Her mouth was on his as though intent on forcing him to keep quiet. He relaxed and the small thought flitted past him that he was following orders that he was tired and was willing to be done to rather than to do. And, tinged with shame, it occurred to him that it rather diluted his guilt. (I couldn’t help it, he heard, himself say. She made me.) Jehoshaphat, how cowardly! How unbearably demeaning!
But those thoughts washed away, too. Somehow there was soft music in the air and the temperature had risen a bit. The cover had vanished and so had his nightclothes. He felt his head moved into the cradle of her arms and pressed against softness.
With a detached surprise, he knew, from her position, that the softness was her left breast and that it was centered, contrastingly, with its nipple hard against his lips.
Softly, she was singing to the music, a sleepily joyful tune he did not recognize.
She rocked gently back and forth and her fingertips grazed his chin and neck. He relaxed, content to do nothing, to let her initiate and carry through every activity. When she moved his arms, he did not resist and let them rest wherever she placed them.
He did not help and, when he did respond with heightened excitement and climax, it was only out of helplessness to do otherwise.
She seemed tireless and he did not want her to stop. Aside from the sensuality of sexual response, he felt again what he had felt earlier, the total luxury of the infant’s passivity.

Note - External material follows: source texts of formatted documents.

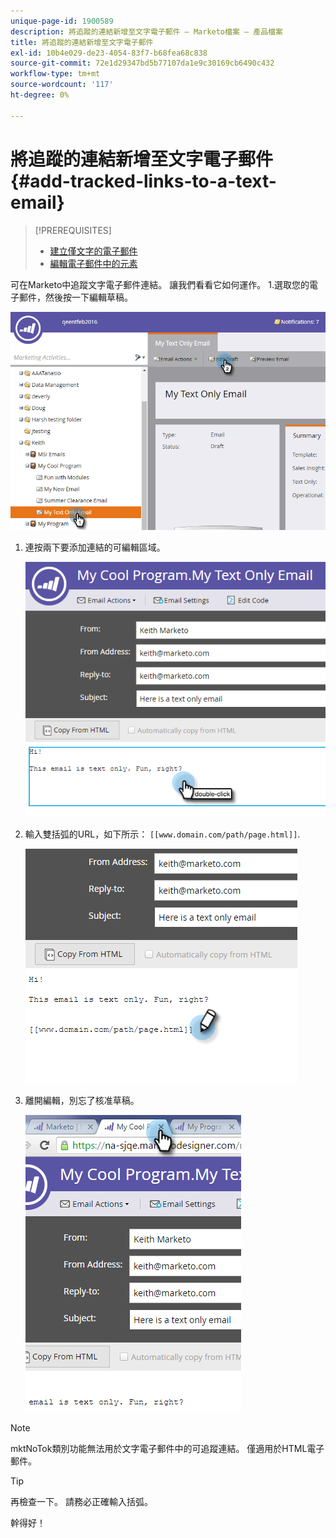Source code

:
 ```yaml
---
unique-page-id: 1900589
description: 將追蹤的連結新增至文字電子郵件 — Marketo檔案 — 產品檔案
title: 將追蹤的連結新增至文字電子郵件
exl-id: 10b4e029-de23-4054-83f7-b68fea68c838
source-git-commit: 72e1d29347bd5b77107da1e9c30169cb6490c432
workflow-type: tm+mt
source-wordcount: '117'
ht-degree: 0%

---
```


# 將追蹤的連結新增至文字電子郵件 {#add-tracked-links-to-a-text-email}

>[!PREREQUISITES]
>
>* [建立僅文字的電子郵件](/help/marketo/product-docs/email-marketing/general/creating-an-email/create-a-text-only-email.md)
>* [編輯電子郵件中的元素](/help/marketo/product-docs/email-marketing/general/email-editor-2/edit-elements-in-an-email.md)


可在Marketo中追蹤文字電子郵件連結。 讓我們看看它如何運作。 1.選取您的電子郵件，然後按一下編輯草稿。

![](assets/one-9.png)

1. 連按兩下要添加連結的可編輯區域。

   ![](assets/two-8.png)

1. 輸入雙括弧的URL，如下所示： `[[www.domain.com/path/page.html]]`.

   ![](assets/three-8.png)

1. 離開編輯，別忘了核准草稿。

   ![](assets/four-6.png)

>[!NOTE]
>
>mktNoTok類別功能無法用於文字電子郵件中的可追蹤連結。 僅適用於HTML電子郵件。

>[!TIP]
>
>再檢查一下。 請務必正確輸入括弧。

幹得好！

And, finally, he could respond no more and, it seemed, she could do no more and she lay with her head in the hollow where his left shoulder met his chest and her left arm lay across his ribs, her fingers stroking the short, curling hairs tenderly.
He seemed to hear her murmuring, “Thank you—Thank you—”
For what? he wondered.
He was scarcely conscious of her now, for this utterly soft end of a hard day was as soporific as, the fabled nepenthe and he could feel himself slipping away, as though his fingertips were relaxing from the edge of the cliff of harsh reality in order that he might drop—drop—through the soft clouds of gathering sleep into the slowly swaying ocean of dreams.
And as he did so, what had not come on call came of itself. For the third time, the curtain was lifted and all the events since he had left Earth shuffled once more into hard focus. Again, it was all clear. He struggled to speak, to hear the words he needed to hear, to fix them and make them part of his thought processes, but though he clutched at them with every tendril of his mind, they slipped past and through and were gone.
So that, in this respect, Baley’s second day on Aurora ended very much as his first had.
When Baley opened his eyes, it was to find sunlight streaming through the window and he welcomed it. To his still-sleepy surprise, he welcomed it.
It meant the storm was over and it was, as though the storm had never happened. Sunlight—when viewed only as an alternative to the smooth, soft, warm, controlled light of the Cities—could only be considered harsh and uncertain. But compare it with the storm and it was the promise of peace itself. Everything, Baley thought, is relative and he knew he would never think of sunshine as entirely evil again.
“Partner Elijah?” Daneel was standing at the side of the bed. A little behind him stood Giskard.
Baley’s long face dissolved in a rare smile of pure pleasure. He held out his hands, one to each. “Jehoshaphat, men!”, and he was totally unaware, at the moment, of any inappropriateness in the word—“when I last saw you two together, I wasn’t in the least sure I would ever see either of you again.”